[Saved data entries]
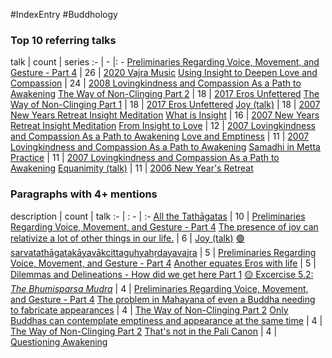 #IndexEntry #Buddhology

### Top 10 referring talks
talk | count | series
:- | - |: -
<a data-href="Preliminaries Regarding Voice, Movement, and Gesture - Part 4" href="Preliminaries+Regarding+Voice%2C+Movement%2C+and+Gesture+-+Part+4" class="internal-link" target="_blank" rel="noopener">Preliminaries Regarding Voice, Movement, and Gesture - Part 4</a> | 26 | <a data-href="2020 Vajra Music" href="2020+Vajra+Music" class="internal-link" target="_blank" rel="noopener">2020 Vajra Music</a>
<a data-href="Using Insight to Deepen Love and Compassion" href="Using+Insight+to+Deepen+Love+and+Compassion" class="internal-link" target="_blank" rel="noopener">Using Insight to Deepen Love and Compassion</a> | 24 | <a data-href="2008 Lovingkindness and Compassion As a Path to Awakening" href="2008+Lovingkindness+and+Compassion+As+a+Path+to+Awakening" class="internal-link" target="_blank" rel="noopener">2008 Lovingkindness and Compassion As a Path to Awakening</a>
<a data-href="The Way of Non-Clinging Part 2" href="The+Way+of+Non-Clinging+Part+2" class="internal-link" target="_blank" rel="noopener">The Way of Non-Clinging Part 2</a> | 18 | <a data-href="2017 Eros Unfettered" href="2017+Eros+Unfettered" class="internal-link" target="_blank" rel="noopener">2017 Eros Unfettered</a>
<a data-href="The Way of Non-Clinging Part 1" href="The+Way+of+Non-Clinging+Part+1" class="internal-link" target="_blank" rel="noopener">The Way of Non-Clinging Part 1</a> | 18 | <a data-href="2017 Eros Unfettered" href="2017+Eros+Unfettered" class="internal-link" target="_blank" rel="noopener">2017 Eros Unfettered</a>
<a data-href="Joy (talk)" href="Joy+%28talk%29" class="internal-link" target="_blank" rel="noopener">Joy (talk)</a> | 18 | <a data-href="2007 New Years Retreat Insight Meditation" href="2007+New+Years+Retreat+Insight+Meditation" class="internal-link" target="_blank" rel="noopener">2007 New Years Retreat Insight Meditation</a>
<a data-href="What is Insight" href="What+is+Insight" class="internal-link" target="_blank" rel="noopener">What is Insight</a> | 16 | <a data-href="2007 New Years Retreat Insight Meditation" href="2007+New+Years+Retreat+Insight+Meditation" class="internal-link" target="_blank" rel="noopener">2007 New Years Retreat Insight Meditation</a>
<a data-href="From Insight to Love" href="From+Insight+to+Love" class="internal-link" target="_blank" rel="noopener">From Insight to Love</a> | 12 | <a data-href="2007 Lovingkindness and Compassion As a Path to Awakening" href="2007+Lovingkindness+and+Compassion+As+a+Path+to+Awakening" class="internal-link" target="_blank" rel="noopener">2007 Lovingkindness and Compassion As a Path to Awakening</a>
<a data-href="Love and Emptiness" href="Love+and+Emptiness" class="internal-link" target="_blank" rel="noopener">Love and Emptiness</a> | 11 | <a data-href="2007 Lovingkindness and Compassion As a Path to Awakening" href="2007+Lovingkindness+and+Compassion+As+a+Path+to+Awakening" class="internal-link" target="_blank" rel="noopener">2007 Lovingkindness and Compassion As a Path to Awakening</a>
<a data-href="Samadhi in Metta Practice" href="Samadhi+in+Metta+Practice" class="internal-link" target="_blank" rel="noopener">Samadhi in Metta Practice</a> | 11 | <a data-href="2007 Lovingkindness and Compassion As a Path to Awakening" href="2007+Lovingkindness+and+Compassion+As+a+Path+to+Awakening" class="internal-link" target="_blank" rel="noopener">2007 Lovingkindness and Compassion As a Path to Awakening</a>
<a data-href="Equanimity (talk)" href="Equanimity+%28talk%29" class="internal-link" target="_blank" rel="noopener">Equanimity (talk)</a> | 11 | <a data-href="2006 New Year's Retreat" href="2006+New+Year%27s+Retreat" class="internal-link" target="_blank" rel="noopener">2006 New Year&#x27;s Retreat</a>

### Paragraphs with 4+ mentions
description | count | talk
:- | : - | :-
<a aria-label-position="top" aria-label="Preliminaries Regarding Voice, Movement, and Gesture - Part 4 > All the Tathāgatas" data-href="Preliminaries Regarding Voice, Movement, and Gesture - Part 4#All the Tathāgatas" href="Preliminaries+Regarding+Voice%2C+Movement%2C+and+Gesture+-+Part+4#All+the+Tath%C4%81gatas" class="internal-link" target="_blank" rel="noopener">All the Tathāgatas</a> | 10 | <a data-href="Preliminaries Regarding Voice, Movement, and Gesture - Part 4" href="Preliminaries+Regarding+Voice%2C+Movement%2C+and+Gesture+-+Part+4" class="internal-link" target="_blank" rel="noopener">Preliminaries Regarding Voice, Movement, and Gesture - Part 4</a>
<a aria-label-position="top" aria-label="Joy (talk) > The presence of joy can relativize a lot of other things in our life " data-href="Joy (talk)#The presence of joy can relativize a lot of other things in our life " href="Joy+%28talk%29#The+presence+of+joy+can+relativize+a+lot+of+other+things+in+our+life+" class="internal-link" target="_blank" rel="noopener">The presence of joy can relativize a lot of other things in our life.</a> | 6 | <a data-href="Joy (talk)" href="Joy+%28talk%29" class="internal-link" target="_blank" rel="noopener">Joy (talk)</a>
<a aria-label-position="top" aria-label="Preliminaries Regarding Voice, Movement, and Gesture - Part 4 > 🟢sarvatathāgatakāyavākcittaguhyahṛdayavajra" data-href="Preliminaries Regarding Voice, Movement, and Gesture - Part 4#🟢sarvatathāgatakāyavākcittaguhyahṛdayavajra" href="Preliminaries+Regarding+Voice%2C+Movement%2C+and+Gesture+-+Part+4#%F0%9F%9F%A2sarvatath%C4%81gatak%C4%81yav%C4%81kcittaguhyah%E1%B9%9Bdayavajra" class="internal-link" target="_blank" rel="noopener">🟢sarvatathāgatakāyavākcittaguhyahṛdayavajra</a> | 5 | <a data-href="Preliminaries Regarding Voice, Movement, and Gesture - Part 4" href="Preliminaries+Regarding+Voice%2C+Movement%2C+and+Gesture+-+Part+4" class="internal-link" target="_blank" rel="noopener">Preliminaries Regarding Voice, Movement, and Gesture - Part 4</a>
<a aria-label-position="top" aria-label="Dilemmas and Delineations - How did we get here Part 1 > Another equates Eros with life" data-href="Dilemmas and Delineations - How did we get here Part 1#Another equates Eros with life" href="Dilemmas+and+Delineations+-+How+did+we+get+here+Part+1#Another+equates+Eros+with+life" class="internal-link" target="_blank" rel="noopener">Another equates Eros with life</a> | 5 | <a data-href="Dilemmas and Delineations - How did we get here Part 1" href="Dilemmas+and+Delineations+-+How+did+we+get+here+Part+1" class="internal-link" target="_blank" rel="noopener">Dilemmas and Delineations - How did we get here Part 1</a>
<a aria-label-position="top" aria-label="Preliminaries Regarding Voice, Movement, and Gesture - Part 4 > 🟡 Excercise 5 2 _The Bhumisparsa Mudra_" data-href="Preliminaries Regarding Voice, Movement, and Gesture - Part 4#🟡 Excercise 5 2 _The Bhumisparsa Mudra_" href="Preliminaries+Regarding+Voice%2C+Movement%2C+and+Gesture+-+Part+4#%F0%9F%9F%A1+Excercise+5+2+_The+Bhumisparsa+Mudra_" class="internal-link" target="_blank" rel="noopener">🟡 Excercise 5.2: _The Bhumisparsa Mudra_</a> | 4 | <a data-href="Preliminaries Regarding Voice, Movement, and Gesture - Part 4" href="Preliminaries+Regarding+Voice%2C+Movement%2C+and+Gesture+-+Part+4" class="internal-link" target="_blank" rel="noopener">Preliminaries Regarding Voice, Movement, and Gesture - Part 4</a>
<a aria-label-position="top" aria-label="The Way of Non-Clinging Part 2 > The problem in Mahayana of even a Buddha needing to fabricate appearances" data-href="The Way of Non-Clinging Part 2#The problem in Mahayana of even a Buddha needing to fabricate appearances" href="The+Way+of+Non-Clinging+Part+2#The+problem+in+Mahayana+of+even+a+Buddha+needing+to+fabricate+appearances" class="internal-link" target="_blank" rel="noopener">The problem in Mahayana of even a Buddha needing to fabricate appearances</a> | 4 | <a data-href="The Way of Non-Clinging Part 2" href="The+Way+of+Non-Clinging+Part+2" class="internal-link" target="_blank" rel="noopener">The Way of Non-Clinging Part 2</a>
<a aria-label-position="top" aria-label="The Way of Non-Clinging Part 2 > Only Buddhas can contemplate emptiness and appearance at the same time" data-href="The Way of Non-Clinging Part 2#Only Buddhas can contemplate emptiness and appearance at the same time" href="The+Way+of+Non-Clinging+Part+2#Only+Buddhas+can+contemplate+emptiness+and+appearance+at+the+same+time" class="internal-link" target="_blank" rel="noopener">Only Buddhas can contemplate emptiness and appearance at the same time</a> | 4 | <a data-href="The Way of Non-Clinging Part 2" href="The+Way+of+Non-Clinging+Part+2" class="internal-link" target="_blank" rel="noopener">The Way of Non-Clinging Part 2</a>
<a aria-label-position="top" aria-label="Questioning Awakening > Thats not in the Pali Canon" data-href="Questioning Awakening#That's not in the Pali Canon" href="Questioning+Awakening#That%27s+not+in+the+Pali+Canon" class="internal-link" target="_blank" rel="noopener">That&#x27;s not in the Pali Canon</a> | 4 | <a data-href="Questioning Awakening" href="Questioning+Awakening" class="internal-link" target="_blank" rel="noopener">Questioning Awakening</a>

Task description. Copy out every line from the data above that has "Years" in it.

Output.
<a data-href="Joy (talk)" href="Joy+%28talk%29" class="internal-link" target="_blank" rel="noopener">Joy (talk)</a> | 18 | <a data-href="2007 New Years Retreat Insight Meditation" href="2007+New+Years+Retreat+Insight+Meditation" class="internal-link" target="_blank" rel="noopener">2007 New Years Retreat Insight Meditation</a>
<a data-href="What is Insight" href="What+is+Insight" class="internal-link" target="_blank" rel="noopener">What is Insight</a> | 16 | <a data-href="2007 New Years Retreat Insight Meditation" href="2007+New+Years+Retreat+Insight+Meditation" class="internal-link" target="_blank" rel="noopener">2007 New Years Retreat Insight Meditation</a>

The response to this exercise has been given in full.